Address
- 610 West Elder Street Colmesneil, Tyler County, Texas, 75938 United States
- Coordinates: 30°54′29″N 94°25′46″W﻿ / ﻿30.908030°N 94.429340°W

District information
- NCES District ID: 4814600
- District ID: TX-229901

Students and staff
- Students: 401 (2023–2024)
- Teachers: 37.78 (on an FTE basis) (2023–2024)
- Staff: 26.76 (on an FTE basis) (2023–2024)
- Student–teacher ratio: 10.61 (2023–2024)

Other information
- Website: www.colmesneilisd.net

= Colmesneil Independent School District =

School district in Texas, US

Colmesneil Independent School District is a public school district based in Colmesneil, Texas (US). Located in Tyler County, the district extends into a small portion of southern and western Jasper County. Colmesneil ISD also owns and operates Lake Tejas, which is open in the summer from Memorial Day to Labor Day.

==Schools==
Colmesneil ISD has two campuses:
- Colmesneil Junior High & High School (Grades 7-12),
- Colmesneil Elementary School (Grades PK-6)

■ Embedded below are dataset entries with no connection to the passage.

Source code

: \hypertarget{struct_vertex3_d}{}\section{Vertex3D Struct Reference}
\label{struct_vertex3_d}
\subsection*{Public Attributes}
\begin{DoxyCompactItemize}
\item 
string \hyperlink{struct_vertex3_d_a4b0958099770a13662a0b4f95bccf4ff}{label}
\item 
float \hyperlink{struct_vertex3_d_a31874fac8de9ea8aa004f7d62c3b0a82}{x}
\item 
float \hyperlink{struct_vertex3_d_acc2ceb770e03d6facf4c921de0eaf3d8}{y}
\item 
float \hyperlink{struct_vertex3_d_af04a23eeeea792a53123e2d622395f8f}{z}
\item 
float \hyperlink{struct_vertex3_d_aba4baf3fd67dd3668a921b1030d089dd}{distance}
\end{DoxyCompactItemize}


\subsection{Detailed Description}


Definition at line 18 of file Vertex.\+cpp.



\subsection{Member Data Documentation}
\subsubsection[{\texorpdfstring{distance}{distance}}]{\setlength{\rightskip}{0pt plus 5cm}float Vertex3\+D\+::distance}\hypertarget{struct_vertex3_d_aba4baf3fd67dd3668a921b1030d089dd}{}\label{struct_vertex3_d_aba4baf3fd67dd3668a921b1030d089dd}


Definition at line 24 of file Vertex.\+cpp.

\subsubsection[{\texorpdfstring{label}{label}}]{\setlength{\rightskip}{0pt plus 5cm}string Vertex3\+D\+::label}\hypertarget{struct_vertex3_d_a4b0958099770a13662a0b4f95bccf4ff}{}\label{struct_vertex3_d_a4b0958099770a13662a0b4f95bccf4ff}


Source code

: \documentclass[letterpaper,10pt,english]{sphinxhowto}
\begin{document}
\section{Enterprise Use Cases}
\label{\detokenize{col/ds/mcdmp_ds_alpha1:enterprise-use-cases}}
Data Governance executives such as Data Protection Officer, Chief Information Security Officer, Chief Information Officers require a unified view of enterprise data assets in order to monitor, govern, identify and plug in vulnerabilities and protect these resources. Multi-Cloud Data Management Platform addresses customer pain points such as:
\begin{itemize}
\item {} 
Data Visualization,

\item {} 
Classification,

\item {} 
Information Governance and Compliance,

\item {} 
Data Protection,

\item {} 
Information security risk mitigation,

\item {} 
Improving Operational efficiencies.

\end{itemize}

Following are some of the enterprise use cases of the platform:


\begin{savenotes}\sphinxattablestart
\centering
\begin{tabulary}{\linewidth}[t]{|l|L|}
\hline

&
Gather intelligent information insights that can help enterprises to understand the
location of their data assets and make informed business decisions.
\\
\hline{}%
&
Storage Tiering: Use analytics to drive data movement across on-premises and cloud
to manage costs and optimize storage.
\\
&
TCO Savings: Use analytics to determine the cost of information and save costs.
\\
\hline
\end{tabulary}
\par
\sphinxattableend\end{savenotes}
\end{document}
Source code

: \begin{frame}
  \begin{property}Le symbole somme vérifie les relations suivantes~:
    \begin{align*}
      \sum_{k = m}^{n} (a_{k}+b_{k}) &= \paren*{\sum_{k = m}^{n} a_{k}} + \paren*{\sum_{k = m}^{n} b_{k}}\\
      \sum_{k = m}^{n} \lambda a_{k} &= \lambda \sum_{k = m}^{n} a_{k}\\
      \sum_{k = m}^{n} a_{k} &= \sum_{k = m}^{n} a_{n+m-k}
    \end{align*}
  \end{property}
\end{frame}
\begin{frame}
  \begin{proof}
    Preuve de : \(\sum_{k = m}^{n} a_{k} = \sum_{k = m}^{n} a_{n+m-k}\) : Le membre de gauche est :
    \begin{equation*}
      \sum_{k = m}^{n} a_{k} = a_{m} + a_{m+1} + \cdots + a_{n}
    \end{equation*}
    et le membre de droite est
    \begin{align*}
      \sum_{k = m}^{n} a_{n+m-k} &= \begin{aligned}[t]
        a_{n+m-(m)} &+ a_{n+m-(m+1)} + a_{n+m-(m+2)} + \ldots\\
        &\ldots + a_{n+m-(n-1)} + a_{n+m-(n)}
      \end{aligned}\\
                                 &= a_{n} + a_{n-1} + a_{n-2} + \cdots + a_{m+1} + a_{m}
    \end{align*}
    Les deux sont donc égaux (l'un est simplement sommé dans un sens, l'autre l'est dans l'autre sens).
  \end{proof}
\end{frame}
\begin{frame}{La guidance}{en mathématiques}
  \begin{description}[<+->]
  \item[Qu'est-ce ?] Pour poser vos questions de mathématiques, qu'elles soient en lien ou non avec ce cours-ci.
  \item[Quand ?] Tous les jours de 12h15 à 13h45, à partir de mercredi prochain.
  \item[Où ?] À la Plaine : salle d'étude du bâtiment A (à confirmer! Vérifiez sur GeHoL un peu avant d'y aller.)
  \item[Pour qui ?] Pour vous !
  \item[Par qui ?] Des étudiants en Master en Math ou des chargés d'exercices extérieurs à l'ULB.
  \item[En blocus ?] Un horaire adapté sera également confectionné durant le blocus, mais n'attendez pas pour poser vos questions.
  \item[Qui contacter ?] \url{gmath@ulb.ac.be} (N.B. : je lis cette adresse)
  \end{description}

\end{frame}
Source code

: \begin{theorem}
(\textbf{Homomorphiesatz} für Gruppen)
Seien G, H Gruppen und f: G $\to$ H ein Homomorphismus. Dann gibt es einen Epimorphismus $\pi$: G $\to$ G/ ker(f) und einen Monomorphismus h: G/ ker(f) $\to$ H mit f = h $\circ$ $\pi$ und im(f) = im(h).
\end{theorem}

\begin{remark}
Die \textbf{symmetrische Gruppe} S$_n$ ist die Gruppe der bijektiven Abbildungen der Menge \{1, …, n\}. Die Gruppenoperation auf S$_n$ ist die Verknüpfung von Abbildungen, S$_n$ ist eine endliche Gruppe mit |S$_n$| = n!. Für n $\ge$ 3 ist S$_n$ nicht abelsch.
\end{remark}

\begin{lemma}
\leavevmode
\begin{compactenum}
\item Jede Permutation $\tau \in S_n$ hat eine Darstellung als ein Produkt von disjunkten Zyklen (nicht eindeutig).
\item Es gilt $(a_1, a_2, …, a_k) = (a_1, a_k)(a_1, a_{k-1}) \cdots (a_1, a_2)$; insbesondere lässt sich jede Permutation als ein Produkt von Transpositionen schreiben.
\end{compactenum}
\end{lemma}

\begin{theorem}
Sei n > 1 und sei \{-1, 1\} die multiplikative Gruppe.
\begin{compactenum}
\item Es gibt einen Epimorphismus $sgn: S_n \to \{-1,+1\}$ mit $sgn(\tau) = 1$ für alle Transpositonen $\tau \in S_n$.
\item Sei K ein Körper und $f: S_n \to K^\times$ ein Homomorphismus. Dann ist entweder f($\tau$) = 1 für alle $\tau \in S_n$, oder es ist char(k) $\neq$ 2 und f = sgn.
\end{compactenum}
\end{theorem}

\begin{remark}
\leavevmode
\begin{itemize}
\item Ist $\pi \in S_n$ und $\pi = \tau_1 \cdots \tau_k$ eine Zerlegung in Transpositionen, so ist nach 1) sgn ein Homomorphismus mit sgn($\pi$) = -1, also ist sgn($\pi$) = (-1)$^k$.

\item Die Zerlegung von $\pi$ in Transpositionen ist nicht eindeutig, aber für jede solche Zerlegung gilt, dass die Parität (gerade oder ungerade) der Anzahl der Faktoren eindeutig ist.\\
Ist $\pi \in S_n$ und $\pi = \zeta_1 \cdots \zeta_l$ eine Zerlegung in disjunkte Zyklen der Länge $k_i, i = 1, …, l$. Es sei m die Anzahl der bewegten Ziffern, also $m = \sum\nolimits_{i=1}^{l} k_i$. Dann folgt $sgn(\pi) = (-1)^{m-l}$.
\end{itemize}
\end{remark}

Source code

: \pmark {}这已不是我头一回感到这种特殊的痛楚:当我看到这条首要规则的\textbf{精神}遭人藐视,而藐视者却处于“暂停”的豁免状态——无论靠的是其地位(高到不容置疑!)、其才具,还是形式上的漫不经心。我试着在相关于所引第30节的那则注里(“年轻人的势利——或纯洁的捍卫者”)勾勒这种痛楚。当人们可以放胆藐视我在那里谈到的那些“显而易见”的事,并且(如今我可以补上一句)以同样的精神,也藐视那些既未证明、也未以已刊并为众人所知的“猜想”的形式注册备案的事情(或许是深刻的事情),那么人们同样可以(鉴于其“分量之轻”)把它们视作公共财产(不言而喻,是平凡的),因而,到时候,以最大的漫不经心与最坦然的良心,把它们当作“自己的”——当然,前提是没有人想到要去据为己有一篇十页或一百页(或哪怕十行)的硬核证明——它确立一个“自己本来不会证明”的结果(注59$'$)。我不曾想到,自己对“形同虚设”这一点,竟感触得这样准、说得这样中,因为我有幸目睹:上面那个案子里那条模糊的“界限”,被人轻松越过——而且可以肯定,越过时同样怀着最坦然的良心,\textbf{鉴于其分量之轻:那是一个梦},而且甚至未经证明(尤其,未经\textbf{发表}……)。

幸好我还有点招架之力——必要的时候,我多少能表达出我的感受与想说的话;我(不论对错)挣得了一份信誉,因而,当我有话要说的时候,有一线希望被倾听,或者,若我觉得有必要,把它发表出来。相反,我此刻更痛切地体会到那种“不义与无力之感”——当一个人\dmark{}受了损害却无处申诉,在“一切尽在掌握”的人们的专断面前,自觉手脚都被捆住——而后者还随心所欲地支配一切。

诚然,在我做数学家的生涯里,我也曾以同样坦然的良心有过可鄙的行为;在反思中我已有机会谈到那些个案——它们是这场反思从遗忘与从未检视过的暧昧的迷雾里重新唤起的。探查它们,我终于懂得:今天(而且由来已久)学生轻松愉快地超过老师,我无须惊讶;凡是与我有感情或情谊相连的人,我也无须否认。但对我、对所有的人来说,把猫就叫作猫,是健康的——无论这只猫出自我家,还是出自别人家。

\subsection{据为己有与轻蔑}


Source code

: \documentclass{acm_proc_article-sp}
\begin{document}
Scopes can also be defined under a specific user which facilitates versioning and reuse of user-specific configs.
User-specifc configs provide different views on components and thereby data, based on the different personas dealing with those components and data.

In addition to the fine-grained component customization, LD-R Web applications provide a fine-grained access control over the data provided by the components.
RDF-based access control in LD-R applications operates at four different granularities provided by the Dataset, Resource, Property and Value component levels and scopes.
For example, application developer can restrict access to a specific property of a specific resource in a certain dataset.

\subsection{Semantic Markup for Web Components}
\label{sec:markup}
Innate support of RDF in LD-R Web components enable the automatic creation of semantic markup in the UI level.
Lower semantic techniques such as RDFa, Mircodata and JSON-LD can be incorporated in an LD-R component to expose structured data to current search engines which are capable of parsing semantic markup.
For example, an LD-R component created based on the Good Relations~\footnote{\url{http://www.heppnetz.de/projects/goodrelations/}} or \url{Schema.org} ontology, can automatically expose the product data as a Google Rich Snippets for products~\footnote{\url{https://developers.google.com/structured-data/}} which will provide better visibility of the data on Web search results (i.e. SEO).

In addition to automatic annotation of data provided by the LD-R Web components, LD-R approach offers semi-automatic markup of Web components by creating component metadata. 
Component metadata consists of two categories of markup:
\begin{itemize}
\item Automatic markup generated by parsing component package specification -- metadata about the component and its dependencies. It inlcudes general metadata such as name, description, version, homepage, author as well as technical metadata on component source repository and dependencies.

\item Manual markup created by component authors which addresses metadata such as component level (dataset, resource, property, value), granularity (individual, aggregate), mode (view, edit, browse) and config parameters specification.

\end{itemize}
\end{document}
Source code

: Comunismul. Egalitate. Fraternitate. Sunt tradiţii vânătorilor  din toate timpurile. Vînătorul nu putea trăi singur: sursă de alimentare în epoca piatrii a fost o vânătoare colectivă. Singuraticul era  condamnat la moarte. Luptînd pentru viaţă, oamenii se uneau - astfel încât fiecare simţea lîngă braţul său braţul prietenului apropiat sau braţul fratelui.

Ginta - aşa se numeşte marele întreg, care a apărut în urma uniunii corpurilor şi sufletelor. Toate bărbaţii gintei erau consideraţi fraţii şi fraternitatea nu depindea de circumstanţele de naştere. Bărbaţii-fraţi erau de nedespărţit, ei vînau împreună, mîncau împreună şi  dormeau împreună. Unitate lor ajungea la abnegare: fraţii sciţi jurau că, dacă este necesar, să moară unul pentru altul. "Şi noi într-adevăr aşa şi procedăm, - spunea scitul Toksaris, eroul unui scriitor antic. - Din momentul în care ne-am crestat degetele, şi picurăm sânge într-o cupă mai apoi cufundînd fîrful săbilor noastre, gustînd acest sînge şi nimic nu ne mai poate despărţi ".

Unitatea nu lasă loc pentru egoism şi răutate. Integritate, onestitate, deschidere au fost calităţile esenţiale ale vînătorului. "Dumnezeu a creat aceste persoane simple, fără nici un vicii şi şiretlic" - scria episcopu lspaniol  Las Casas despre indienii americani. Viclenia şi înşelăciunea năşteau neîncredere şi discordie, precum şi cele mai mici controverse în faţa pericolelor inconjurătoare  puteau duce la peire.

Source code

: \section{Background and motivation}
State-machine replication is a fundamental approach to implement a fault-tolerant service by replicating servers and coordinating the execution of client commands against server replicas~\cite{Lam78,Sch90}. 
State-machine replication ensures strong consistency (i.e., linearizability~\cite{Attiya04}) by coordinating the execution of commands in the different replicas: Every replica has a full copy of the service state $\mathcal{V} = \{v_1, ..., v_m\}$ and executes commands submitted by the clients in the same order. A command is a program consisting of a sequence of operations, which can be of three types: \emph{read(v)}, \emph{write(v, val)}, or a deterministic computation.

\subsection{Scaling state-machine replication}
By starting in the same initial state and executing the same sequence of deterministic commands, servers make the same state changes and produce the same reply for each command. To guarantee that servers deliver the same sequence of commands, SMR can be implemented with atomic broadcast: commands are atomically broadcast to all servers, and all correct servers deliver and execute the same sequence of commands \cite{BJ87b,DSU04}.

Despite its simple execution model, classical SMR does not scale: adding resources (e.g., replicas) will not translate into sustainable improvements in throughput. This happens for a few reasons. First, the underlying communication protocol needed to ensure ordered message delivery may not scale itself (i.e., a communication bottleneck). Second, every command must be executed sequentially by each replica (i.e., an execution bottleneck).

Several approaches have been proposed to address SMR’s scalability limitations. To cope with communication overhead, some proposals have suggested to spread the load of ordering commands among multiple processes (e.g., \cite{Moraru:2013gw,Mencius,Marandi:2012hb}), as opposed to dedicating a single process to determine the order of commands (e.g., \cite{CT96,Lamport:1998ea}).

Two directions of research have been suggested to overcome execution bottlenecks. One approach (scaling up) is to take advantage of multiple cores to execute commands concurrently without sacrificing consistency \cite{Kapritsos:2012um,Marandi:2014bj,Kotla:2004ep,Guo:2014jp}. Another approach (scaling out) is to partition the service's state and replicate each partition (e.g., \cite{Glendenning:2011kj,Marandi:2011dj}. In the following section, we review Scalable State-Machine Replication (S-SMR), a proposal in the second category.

The Colmesneil Independent School District (CISD) received a letter grade of "B".

2020-2021 Colmesneil ISD District and Campus State and Accountability Ratings:
Colmesneil ISD - Letter Grade of "B".
Colmesneil JH/HS - Letter Grade of "B".
Colmesneil Elementary - Letter Grade of "Not Rated".

In 2009, the school district was rated "recognized" by the Texas Education Agency.